▶ Exercise: In the records below, find the line holding "ACI-Tools is a" and the line holding "5. Look at error handling". Set down both, with every line between them, exactly.

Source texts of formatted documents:
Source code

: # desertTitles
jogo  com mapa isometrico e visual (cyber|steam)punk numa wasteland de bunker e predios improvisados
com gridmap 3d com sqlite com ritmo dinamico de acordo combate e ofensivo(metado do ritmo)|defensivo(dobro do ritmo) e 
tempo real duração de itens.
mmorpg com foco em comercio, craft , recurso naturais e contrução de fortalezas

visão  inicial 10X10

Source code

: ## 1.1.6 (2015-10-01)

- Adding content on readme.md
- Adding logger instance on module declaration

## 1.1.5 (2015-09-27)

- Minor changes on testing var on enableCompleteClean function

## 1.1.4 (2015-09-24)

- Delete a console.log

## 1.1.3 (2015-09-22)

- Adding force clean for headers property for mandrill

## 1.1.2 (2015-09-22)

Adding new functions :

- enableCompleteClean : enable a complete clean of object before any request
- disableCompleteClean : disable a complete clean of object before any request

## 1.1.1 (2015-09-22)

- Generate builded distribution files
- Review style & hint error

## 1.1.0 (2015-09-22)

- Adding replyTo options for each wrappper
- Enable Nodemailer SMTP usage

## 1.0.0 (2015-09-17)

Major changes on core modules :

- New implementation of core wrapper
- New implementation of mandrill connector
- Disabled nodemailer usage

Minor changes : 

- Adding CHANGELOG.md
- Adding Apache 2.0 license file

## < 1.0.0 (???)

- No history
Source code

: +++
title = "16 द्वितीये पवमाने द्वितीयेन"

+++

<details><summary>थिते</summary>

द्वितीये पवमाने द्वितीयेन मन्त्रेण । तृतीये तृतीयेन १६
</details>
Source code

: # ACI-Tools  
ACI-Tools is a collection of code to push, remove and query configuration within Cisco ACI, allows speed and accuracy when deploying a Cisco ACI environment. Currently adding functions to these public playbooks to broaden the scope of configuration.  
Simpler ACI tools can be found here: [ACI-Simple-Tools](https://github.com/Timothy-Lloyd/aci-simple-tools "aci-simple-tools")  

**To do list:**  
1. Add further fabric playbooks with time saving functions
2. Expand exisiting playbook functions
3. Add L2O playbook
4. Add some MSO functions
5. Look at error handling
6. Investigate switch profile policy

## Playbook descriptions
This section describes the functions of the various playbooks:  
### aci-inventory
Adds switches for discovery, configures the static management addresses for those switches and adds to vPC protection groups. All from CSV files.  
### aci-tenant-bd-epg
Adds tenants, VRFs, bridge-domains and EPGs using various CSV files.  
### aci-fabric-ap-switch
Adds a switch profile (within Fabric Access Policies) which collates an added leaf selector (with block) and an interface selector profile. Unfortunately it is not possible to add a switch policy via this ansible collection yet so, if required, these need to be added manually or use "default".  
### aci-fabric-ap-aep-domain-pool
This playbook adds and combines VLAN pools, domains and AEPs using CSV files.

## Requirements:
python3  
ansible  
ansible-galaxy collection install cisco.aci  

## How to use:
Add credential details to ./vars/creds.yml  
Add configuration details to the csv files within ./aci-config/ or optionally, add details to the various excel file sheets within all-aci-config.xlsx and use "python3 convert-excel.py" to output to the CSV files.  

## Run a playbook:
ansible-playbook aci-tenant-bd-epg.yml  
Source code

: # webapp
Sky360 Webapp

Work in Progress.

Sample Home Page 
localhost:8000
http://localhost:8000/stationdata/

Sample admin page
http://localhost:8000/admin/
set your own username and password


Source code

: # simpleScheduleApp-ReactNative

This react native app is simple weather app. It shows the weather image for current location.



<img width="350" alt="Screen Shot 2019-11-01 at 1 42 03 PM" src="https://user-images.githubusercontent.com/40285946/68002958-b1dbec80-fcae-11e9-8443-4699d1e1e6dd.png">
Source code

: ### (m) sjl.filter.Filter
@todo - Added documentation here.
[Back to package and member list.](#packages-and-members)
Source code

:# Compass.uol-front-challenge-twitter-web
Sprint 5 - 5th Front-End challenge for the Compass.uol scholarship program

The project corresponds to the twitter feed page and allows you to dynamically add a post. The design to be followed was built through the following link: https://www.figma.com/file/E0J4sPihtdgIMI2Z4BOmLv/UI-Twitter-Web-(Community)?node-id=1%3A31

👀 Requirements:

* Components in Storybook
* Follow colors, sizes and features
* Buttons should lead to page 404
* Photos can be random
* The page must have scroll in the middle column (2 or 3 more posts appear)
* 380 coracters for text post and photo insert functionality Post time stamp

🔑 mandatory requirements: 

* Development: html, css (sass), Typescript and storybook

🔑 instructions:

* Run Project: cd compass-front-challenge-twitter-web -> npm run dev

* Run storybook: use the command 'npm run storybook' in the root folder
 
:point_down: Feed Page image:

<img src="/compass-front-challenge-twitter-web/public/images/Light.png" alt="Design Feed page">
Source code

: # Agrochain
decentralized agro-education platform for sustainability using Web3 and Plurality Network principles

▶ Expected output:
ACI-Tools is a collection of code to push, remove and query configuration within Cisco ACI, allows speed and accuracy when deploying a Cisco ACI environment. Currently adding functions to these public playbooks to broaden the scope of configuration.  
Simpler ACI tools can be found here: [ACI-Simple-Tools](https://github.com/Timothy-Lloyd/aci-simple-tools "aci-simple-tools")  

**To do list:**  
1. Add further fabric playbooks with time saving functions
2. Expand exisiting playbook functions
3. Add L2O playbook
4. Add some MSO functions
5. Look at error handling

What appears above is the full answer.